SMB is designed for high-volume message bases under multi-user concurrent access. It supports fast incremental imports (at echomail-tosser rates), random retrieval by various keys, multiple storage tradeoffs (Self-packing / Fast / Hyper allocation), flexible content (text, attachments, multimedia), and extensibility for new field types and network encodings.

Implementations

The format is open.

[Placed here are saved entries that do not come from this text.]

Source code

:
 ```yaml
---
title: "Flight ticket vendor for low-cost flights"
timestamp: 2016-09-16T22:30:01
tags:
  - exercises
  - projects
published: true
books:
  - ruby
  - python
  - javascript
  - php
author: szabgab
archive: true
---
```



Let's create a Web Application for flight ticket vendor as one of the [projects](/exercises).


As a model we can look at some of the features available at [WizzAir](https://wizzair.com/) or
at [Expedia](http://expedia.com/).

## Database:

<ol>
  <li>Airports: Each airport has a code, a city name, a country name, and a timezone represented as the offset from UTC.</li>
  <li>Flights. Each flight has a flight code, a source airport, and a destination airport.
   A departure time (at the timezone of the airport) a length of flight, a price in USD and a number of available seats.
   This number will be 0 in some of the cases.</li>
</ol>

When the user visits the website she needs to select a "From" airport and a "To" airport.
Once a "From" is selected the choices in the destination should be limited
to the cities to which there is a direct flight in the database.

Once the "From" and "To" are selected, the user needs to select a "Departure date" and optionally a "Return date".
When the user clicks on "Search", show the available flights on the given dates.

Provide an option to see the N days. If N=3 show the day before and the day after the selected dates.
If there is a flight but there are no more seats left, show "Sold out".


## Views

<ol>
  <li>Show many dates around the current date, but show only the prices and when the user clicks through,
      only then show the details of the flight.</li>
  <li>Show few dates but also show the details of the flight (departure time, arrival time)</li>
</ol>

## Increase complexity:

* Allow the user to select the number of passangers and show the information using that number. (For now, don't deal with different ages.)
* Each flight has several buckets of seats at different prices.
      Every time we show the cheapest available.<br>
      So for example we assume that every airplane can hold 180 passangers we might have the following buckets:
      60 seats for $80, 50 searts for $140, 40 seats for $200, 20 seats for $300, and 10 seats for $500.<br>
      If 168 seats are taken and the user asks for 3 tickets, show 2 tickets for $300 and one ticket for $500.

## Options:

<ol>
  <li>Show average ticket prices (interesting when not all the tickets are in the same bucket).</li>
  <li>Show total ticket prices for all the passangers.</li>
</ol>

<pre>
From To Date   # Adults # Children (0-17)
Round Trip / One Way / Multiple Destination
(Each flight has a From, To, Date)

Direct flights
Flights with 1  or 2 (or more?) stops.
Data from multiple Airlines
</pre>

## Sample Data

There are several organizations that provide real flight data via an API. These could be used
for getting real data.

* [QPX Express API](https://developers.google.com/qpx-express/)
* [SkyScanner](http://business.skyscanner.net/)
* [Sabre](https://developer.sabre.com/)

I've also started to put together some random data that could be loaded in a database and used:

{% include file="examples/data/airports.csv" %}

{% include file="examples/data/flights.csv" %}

Third-party programs (message readers, mail tossers, gateways, archive tools) may read and write SMB bases using either the published spec (this page) or the reference C library SMBLIB (LGPL).

Definitions

Notation

Translation Strings

A translation string (xlat) is an array of 16-bit words listing the encoding/compression transforms applied to a piece of data, in storage order. The array is terminated by a single 16-bit zero (XLAT_NONE). If no translations apply, the array contains only XLAT_NONE.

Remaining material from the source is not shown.